The basic idea is to counter optimism bias in project cost estimates by applying an upward-adjustment factor to such estimates, at the time a decision is made to build the project. Based on empirical data, the —uplifts— (to have a 50% probability of achieving the cost target) are 15% for highway projects, 40% for rail projects, 23% for bridges and tunnels, etc. Higher uplifts are required if a higher probability of meeting the target is desired.
The problem with this approach is that project developers who know that an uplift factor will be applied to their cost estimate may further reduce the cost estimate they submit, in hopes of being selected and being able to make up for the under-estimate later on, as they do today. The report recognizes this possibility, and says that the use of uplifts should be supported by things like requiring local co-funding of cost over-runs where possible, formal requirements for cost- and risk-assessment at the business-case stage of the project, and introducing independent appraisals.

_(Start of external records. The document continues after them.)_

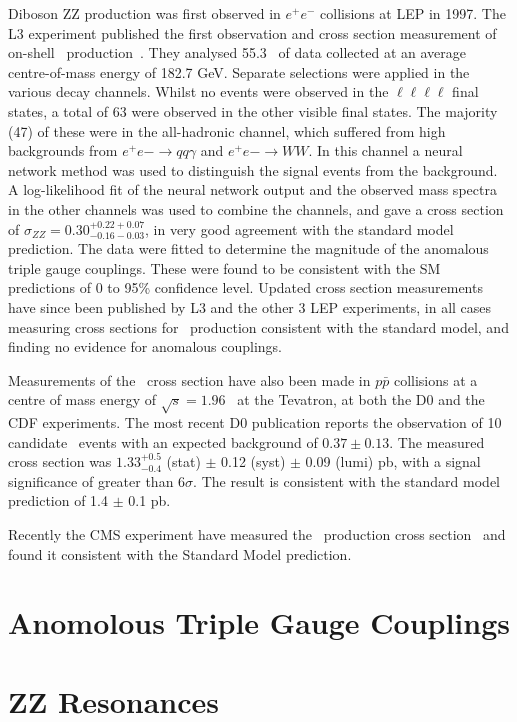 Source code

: Diboson ZZ production was first observed in $e^+e^-$ collisions at LEP in 1997.
The L3 experiment published the first observation and cross section measurement
of on-shell \ZZ\ production~\cite{Acciarri1999281}. They analysed 55.3 \ipb\
of data collected at an average centre-of-mass energy of 182.7 GeV. Separate
selections were applied in the various decay channels. Whilst no events were
observed in the $\ell\ell\ell\ell$ final states, a total of 63 were observed in
the other visible final states. The majority (47) of these were in the
all-hadronic channel, which suffered from high backgrounds from $e^+e-
\rightarrow qq \gamma$ and $e^+e- \rightarrow WW$. In this channel a neural
network method was used to distinguish the signal events from the background. A
log-likelihood fit of the neural network output and the observed mass spectra in
the other channels was used to combine the channels, and gave a cross section of
$\sigma_{ZZ} = 0.30^{+0.22 +0.07}_{-0.16 -0.03}$, in very good agreement with
the standard model prediction. The data were fitted to determine the magnitude
of the anomalous triple gauge couplings. These were found to be consistent with
the SM predictions of 0 to 95\% confidence level. Updated cross section
measurements have since been published by L3 and the other 3 LEP experiments, in
all cases measuring cross sections for \ZZ\ production consistent with the
standard model, and finding no evidence for anomalous couplings.

Measurements of the \ZZ\ cross section have also been made in $p \bar{p}$
collisions at a centre of mass energy of $\sqrt{s} = 1.96$ \tev\ at the Tevatron, at
both the D0 and the CDF experiments. The most recent D0 publication reports the
observation of 10 candidate \ZZ\ events with an expected background of $0.37
\pm 0.13$. The measured cross section was $1.33^{+0.5}_{-0.4}$ (stat) $\pm$ 0.12
(syst) $\pm$ 0.09 (lumi) pb, with a signal significance of greater than
$6\sigma$. The result is consistent with the standard model prediction of 1.4
$\pm$ 0.1 pb. 

Recently the CMS experiment have measured the \ZZ\ production cross
section~\cite{CMS-PAS-EWK-11-010} and found it consistent with the Standard Model prediction.


\section{Anomolous Triple Gauge Couplings}

\section{ZZ Resonances}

While those measures may help, it would be far more effective to genuinely change the incentives of the players. If the developer is also to be the owner/operator of the project, and must pay for it largely or entirely out of fees paid by its users, then the risk of cost overruns is no longer the government’s problem. And the developer/operator’s interest is to get the project built on time (so it can start generating revenues) and on-budget (so that those revenues will be enough to repay the investment). That’s the long-term public-private partnership model that seems to be working well for European and Australian toll projects. The U.K. has used this model for just one project: the M6Toll motorway bypassing Birmingham . It should use if far more widely.
I’m on the road again this month, and again in April. Here’s what’s on my speaking calendar:
Feb. 24: Breakfast talk on California highway finance, in Oakland, sponsored by BR&H (RSVP to Sheila Garvey, firstname.lastname@example.org).
Feb. 25: Panel at West Coast Corridor Coalition/Cascadia Leadership Forum in Redmond, WA (www.cascadiaproject.org).
April 13: Managed Lanes presentation at Team Florida meeting in Tallahassee.
April 18-19: Managed Lanes/BRT presentation at TRB 12th International HOV Systems, Pricing, and Managed Lanes conference, Houston.
April 26: highway finance discussion at Construction Industry Round Table conference, Washington, DC.
“Californians can’t get from place to place on little fairy wings. This is a car-centered state. We need roads. Like Gov. Pat Brown before me, I intend to see that the government builds the roads that Californians need.” -Gov. Arnold Schwarzenegger, State of the State speech, January 5, 2005.
“Nothing could be more natural than for the transport modes that best meet the demand to develop more than the others, and for the latter to dwindle. This is true in all sectors of the economy, and it is difficult to see why transport should be the exception to this rule.” -Christian Gerondeau, in Railways, Public Transport, and Others: the Republic’s Wastes.